> _About this exercise_
All lines holding the string "Frontend" should be copied from the data below.

> _Material supplied_
◇ ◇ ◇ ◇ ◇

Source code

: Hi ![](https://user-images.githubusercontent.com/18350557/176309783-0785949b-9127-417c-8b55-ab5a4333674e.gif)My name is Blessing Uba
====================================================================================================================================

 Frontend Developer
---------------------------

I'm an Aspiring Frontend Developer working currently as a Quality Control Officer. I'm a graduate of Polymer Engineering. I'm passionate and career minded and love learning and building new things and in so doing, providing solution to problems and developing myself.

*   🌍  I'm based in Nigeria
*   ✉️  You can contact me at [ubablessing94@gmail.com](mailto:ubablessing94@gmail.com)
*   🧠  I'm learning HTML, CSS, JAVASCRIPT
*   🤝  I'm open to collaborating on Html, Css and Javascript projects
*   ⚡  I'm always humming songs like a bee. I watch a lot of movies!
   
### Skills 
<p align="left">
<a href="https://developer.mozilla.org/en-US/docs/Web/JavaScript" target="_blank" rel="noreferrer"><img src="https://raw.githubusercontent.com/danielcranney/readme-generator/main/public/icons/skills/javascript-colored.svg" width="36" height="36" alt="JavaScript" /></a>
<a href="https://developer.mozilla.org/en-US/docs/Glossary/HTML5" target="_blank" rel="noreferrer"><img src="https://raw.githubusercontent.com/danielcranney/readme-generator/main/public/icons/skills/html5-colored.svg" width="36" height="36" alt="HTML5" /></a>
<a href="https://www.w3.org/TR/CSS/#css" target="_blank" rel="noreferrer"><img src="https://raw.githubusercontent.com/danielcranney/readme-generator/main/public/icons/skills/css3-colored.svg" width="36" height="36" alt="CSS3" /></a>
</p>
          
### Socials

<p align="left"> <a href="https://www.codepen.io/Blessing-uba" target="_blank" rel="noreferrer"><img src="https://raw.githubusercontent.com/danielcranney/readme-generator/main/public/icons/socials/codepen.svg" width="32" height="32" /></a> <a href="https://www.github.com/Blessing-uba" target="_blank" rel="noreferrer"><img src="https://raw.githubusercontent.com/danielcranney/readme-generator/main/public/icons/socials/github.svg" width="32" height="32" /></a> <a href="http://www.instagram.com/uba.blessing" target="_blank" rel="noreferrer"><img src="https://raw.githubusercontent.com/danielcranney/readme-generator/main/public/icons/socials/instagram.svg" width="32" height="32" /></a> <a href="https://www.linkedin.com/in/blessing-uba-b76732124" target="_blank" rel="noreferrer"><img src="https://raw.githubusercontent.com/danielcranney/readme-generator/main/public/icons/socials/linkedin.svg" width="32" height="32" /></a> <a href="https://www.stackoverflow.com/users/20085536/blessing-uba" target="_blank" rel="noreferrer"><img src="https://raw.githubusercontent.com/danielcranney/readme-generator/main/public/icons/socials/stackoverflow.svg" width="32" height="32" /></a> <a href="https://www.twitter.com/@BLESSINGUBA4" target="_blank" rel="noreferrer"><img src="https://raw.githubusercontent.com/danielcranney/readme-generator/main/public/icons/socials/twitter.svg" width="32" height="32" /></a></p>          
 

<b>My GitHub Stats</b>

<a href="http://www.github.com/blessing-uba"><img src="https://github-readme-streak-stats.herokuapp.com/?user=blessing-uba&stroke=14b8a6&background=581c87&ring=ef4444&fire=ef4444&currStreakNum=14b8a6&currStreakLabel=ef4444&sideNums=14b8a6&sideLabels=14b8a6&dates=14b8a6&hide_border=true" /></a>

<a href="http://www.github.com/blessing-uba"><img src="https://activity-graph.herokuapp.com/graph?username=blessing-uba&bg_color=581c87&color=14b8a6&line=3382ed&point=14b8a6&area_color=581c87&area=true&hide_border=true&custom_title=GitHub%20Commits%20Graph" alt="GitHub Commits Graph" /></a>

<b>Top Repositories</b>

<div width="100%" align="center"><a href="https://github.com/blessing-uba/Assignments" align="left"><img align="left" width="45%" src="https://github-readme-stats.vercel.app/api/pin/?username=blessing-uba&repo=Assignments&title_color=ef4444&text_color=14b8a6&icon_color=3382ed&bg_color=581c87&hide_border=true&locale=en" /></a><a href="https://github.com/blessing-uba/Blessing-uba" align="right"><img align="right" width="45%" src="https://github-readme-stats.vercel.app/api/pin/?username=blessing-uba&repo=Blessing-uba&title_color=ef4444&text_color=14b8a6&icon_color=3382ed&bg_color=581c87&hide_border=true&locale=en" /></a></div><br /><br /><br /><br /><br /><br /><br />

◇ ◇ ◇ ◇ ◇

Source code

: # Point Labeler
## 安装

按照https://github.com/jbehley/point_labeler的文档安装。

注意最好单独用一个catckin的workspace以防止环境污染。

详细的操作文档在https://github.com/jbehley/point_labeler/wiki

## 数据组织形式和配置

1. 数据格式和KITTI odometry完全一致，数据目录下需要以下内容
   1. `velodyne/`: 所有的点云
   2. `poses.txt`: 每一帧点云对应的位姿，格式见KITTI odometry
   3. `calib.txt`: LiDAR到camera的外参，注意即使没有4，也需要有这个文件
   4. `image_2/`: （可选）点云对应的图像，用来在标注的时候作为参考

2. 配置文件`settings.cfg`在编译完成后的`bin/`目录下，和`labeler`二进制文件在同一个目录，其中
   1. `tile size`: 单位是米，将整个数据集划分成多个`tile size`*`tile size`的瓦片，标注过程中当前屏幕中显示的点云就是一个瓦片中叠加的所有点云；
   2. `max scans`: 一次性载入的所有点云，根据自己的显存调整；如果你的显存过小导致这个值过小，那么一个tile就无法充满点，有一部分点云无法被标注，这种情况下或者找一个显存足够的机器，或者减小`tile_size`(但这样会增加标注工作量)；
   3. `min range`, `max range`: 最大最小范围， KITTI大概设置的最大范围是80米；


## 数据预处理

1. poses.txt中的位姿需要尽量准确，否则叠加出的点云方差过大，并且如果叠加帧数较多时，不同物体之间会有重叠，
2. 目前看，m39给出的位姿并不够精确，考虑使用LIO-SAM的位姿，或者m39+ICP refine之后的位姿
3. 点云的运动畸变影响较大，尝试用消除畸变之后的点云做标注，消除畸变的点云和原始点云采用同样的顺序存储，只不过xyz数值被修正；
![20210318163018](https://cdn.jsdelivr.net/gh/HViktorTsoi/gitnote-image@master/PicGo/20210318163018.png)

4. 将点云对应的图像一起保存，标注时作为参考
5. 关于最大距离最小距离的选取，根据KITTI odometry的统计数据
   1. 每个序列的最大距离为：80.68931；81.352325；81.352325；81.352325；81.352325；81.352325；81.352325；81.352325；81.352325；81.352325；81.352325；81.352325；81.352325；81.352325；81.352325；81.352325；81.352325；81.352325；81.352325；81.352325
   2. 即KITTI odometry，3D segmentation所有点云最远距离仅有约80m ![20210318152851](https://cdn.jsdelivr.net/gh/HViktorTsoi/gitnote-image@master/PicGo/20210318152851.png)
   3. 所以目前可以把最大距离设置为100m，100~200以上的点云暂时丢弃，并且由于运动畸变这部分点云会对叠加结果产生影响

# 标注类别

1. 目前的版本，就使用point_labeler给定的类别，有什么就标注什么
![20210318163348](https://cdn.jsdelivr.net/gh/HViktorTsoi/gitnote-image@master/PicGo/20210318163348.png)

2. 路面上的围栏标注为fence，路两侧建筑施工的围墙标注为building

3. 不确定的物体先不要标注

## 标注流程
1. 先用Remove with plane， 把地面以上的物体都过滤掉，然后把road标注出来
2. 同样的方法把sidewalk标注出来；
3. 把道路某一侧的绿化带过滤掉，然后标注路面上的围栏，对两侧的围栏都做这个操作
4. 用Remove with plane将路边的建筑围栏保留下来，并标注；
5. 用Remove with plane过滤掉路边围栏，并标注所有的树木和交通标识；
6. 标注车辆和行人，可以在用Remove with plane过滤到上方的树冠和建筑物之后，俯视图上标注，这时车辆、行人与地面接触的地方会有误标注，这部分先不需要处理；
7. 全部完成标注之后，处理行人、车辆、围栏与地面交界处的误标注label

◇ ◇ ◇ ◇ ◇

> _Answer_
 Frontend Developer
I'm an Aspiring Frontend Developer working currently as a Quality Control Officer. I'm a graduate of Polymer Engineering. I'm passionate and career minded and love learning and building new things and in so doing, providing solution to problems and developing myself.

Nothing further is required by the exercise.